Copy out only the span from the line with "Twitch Language Filter" to the end of the data, both ends kept, word for word.
[PROVIDED DATA — start]
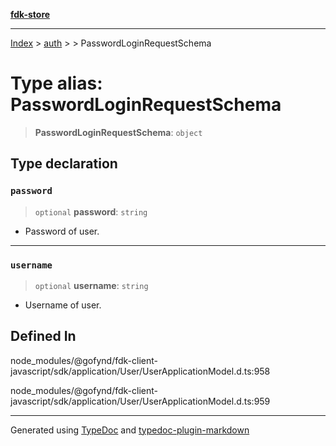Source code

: [**fdk-store**](../../../README.md)
***

[Index](../../../API.md) > [auth](../../README.md) > [<internal>](../README.md) > PasswordLoginRequestSchema

# Type alias: PasswordLoginRequestSchema

> **PasswordLoginRequestSchema**: `object`

## Type declaration

### `password`

> `optional` **password**: `string`

- Password of user.

***

### `username`

> `optional` **username**: `string`

- Username of user.

## Defined In

node\_modules/@gofynd/fdk-client-javascript/sdk/application/User/UserApplicationModel.d.ts:958

node\_modules/@gofynd/fdk-client-javascript/sdk/application/User/UserApplicationModel.d.ts:959

***
Generated using [TypeDoc](https://typedoc.org/) and [typedoc-plugin-markdown](https://www.npmjs.com/package/typedoc-plugin-markdown)
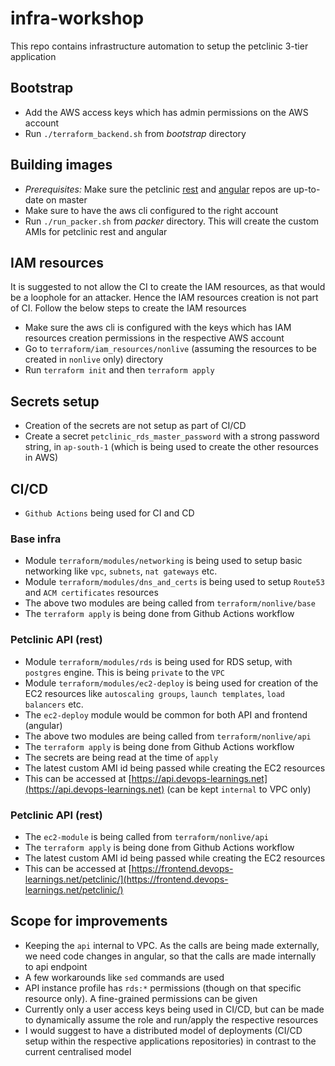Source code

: # infra-workshop
This repo contains infrastructure automation to setup the petclinic 3-tier application

## Bootstrap
- Add the AWS access keys which has admin permissions on the AWS account
- Run `./terraform_backend.sh` from *bootstrap* directory

## Building images
- *Prerequisites:* Make sure the petclinic [rest](https://github.com/maheshongithub/spring-petclinic-rest) and [angular](https://github.com/maheshongithub/spring-petclinic-angular) repos are up-to-date on master
- Make sure to have the aws cli configured to the right account
- Run `./run_packer.sh` from *packer* directory. This will create the custom AMIs for petclinic rest and angular

## IAM resources
It is suggested to not allow the CI to create the IAM resources, as that would be a loophole for an attacker. Hence the IAM resources creation is not part of CI. Follow the below steps to create the IAM resources

- Make sure the aws cli is configured with the keys which has IAM resources creation permissions in the respective AWS account
- Go to `terraform/iam_resources/nonlive` (assuming the resources to be created in `nonlive` only) directory
- Run `terraform init` and then `terraform apply`

## Secrets setup
- Creation of the secrets are not setup as part of CI/CD
- Create a secret `petclinic_rds_master_password` with a strong password string, in `ap-south-1` (which is being used to create the other resources in AWS)

## CI/CD
- `Github Actions` being used for CI and CD
### Base infra
- Module `terraform/modules/networking` is being used to setup basic networking like `vpc`, `subnets`, `nat gateways` etc.
- Module `terraform/modules/dns_and_certs` is being used to setup `Route53` and `ACM certificates` resources
- The above two modules are being called from `terraform/nonlive/base`
- The `terraform apply` is being done from Github Actions workflow

### Petclinic API (rest)
- Module `terraform/modules/rds` is being used for RDS setup, with `postgres` engine. This is being `private` to the `VPC`
- Module `terraform/modules/ec2-deploy` is being used for creation of the EC2 resources like `autoscaling groups`, `launch templates`, `load balancers` etc.
- The `ec2-deploy` module would be common for both API and frontend (angular)
- The above two modules are being called from `terraform/nonlive/api`
- The `terraform apply` is being done from Github Actions workflow
- The secrets are being read at the time of `apply`
- The latest custom AMI id being passed while creating the EC2 resources
- This can be accessed at [https://api.devops-learnings.net](https://api.devops-learnings.net) (can be kept `internal` to VPC only)

### Petclinic API (rest)
- The `ec2-module` is being called from `terraform/nonlive/api`
- The `terraform apply` is being done from Github Actions workflow
- The latest custom AMI id being passed while creating the EC2 resources
- This can be accessed at [https://frontend.devops-learnings.net/petclinic/](https://frontend.devops-learnings.net/petclinic/)


## Scope for improvements
- Keeping the `api` internal to VPC. As the calls are being made externally, we need code changes in angular, so that the calls are made internally to api endpoint
- A few workarounds like `sed` commands are used
- API instance profile has `rds:*` permissions (though on that specific resource only). A fine-grained permissions can be given
- Currently only a user access keys being used in CI/CD, but can be made to dynamically assume the role and run/apply the respective resources
- I would suggest to have a distributed model of deployments (CI/CD setup within the respective applications repositories) in contrast to the current centralised model
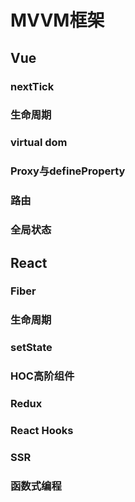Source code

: # MVVM框架
## Vue
### nextTick
### 生命周期
### virtual dom
### Proxy与defineProperty
### 路由
### 全局状态

## React
### Fiber
### 生命周期
### setState
### HOC高阶组件
### Redux
### React Hooks
### SSR
### 函数式编程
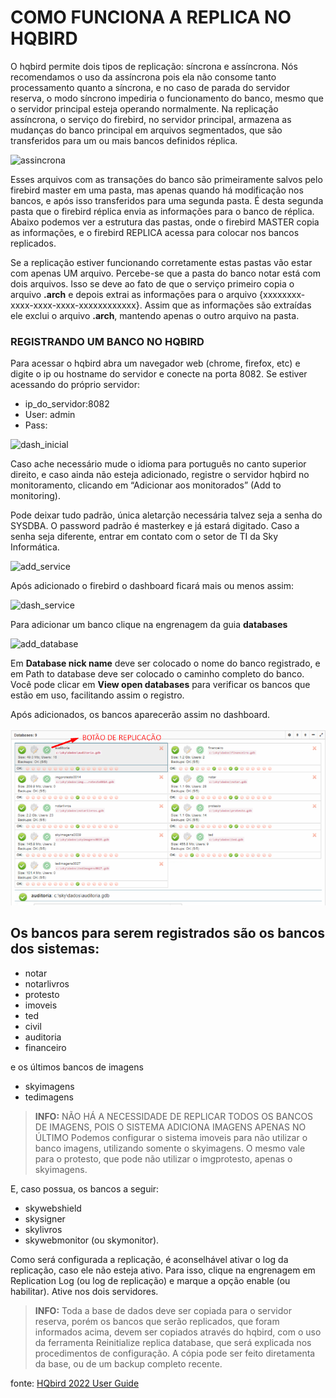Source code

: # COMO FUNCIONA A REPLICA NO HQBIRD

O hqbird permite dois tipos de replicação: síncrona e assíncrona. Nós recomendamos o uso da assíncrona pois ela não consome tanto processamento quanto a síncrona, e no caso de parada do servidor reserva, o modo síncrono impediria o funcionamento do banco, mesmo que o servidor principal esteja operando normalmente.
Na replicação assíncrona, o serviço do firebird, no servidor principal, armazena as mudanças do  banco principal em arquivos segmentados, que são transferidos para um ou mais bancos definidos réplica.

![assincrona](https://ib-aid.com/download/docs/hqbirduserguide/images/6.1.png)

Esses arquivos com as transações do banco são primeiramente salvos pelo firebird master em uma pasta, mas apenas quando há modificação nos bancos, e após isso transferidos para uma segunda pasta. É desta segunda pasta que o firebird réplica envia as informações para o banco de réplica.
Abaixo podemos ver a estrutura das pastas, onde o firebird MASTER copia as informações, e o firebird REPLICA acessa para colocar nos bancos replicados.


Se a replicação estiver funcionando corretamente estas pastas vão estar com apenas UM arquivo. Percebe-se que a pasta do banco notar está com dois arquivos. Isso se deve ao fato de que o serviço primeiro copia o arquivo **.arch** e depois extrai as informações para o arquivo {xxxxxxxx-xxxx-xxxx-xxxx-xxxxxxxxxxxx}. Assim que as informações são extraídas ele exclui o arquivo **.arch**, mantendo apenas o outro arquivo na pasta.

### REGISTRANDO UM BANCO NO HQBIRD

Para acessar o hqbird abra um navegador web (chrome, firefox, etc) e digite o ip ou hostname do servidor e conecte na porta 8082. Se estiver acessando do próprio servidor:
- ip_do_servidor:8082
- User: admin
- Pass: 

![dash_inicial](https://ib-aid.com/download/docs/hqbirduserguide/images/3.1.2.png)

Caso ache necessário mude o idioma para português no canto superior direito, e caso ainda não esteja adicionado, registre o servidor hqbird no monitoramento, clicando em “Adicionar aos monitorados” (Add to monitoring).

Pode deixar tudo padrão, única aletarção necessária talvez seja a senha do SYSDBA. O password padrão é masterkey e já estará digitado. Caso a senha seja diferente, entrar em contato com o setor de TI da Sky Informática.

![add_service](https://ib-aid.com/download/docs/hqbirduserguide/images/3.1.3.png)

Após adicionado o firebird o dashboard ficará mais ou menos assim:

![dash_service](https://ib-aid.com/download/docs/hqbirduserguide/images/3.1.4.png)

Para adicionar um banco clique na engrenagem da guia **databases**

![add_database](https://ib-aid.com/download/docs/hqbirduserguide/images/3.1.5.png)

Em **Database nick name** deve ser colocado o nome do banco registrado, e em Path to database deve ser colocado o caminho completo do banco.
Você pode clicar em **View open databases** para verificar os bancos que estão em uso, facilitando assim o registro.

Após adicionados, os bancos aparecerão assim no dashboard.

![dash_db](https://github.com/TI-SKY/replica-configuracao/blob/main/imagens_e_anexos/dash_databases.png?raw=true)

## Os bancos para serem registrados são os bancos dos sistemas:
- notar
- notarlivros
- protesto
- imoveis
- ted
- civil
- auditoria
- financeiro

e os últimos bancos de imagens 
- skyimagens
- tedimagens 
 > **INFO:** NÃO HÁ A NECESSIDADE DE REPLICAR TODOS OS BANCOS DE IMAGENS, POIS O SISTEMA ADICIONA IMAGENS APENAS NO ÚLTIMO
 > Podemos configurar o sistema imoveis para não utilizar o banco imagens, utilizando somente o skyimagens. O mesmo vale para o protesto, que pode não utilizar o imgprotesto, apenas o skyimagens.

E, caso possua, os bancos a seguir:
- skywebshield
- skysigner
- skylivros 
- skywebmonitor (ou skymonitor). 


Como será configurada a replicação, é aconselhável ativar o log da replicação, caso ele não esteja ativo. Para isso, clique na engrenagem em Replication Log (ou log de replicação) e marque a opção enable (ou habilitar). Ative nos dois servidores.


> **INFO:** Toda a base de dados deve ser copiada para o servidor reserva, porém os bancos que serão replicados, que foram informados acima, devem ser copiados através do hqbird, com o uso da ferramenta Reinitialize replica database, que será explicada nos procedimentos de configuração.
> A cópia pode ser feito diretamenta da base, ou de um backup completo recente.

fonte: [HQbird 2022 User Guide](https://ib-aid.com/download/docs/hqbirduserguide/userguide.html?v=4#_hqbird_enterprise_config)
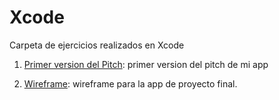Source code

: # Xcode
Carpeta de ejercicios realizados en Xcode

1. [Primer version del Pitch](https://github.com/Chapsjrl/diplomado20182/blob/dev/Pitch/Pitch%20Rivera%20Lona.pdf): primer version del pitch de mi app

2. [Wireframe](https://github.com/Chapsjrl/diplomado20182/blob/dev/Pitch/appPPPmockup-wireframe.pdf): wireframe para la app de proyecto final.
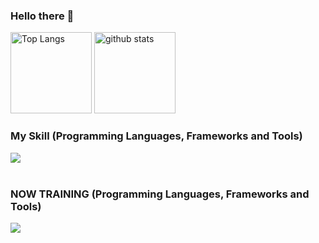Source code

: <!---
L3onSW/L3onSW is a ✨ special ✨ repository because its `README.md` (this file) appears on your GitHub profile.
You can click the Preview link to take a look at your changes.
--->

### Hello there 👋

<!--
- 👋 Hi, I’m @L3onSW
- 👀 I’m interested in ...
- 🌱 I’m currently learning ...
- 💞️ I’m looking to collaborate on ...
- 📫 How to reach me ...
-->

<p align="left"> 
  <img alt="Top Langs" height="130px" src="https://github-readme-stats.vercel.app/api/top-langs/?username=L3onSW&layout=compact&count_private=true&show_icons=true&theme=tokyonight" />
  <img alt="github stats" height="130px" src="https://github-readme-stats.vercel.app/api?username=L3onSW&count_private=true&show_icons=true&show_icons=true&theme=tokyonight" />
</p>

<!--
[![trophy](https://github-profile-trophy.vercel.app/?username=L3onSW&theme=tokyonight&column=7)](https://github.com/L3onSW/github-profile-trophy)
-->
<!--
[![](https://github-readme-streak-stats.herokuapp.com/?user=L3onSW&theme=tokyonight)](https://github-readme-streak-stats.herokuapp.com/?user=L3onSW&theme=tokyonight)
-->

### My Skill (Programming Languages, Frameworks and Tools)
<img src="https://skillicons.dev/icons?i=c,python,pytorch,tensorflow,cpp,bash,r,html,css,js,fortran,latex,vscode,atom,git,linux,md,vim,vscode" /> <br /><br />

### NOW TRAINING (Programming Languages, Frameworks and Tools)
<img src="https://skillicons.dev/icons?i=django,nginx,powershell,aws,gcp,docker,github,discord,raspberrypi" /> <br /><br />

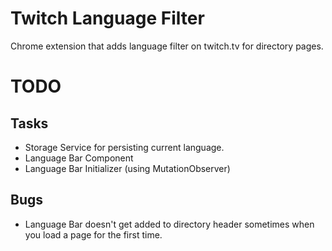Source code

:# Twitch Language Filter
Chrome extension that adds language filter on twitch.tv for directory pages.

# TODO

## Tasks

- Storage Service for persisting current language.
- Language Bar Component
- Language Bar Initializer (using MutationObserver)

## Bugs

- Language Bar doesn't get added to directory header sometimes when you load a page for the first time.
[PROVIDED DATA — finish]
▸ SOLUTION FOR THIS TASK
:# Twitch Language Filter
Chrome extension that adds language filter on twitch.tv for directory pages.

# TODO

## Tasks

- Storage Service for persisting current language.
- Language Bar Component
- Language Bar Initializer (using MutationObserver)

## Bugs

- Language Bar doesn't get added to directory header sometimes when you load a page for the first time.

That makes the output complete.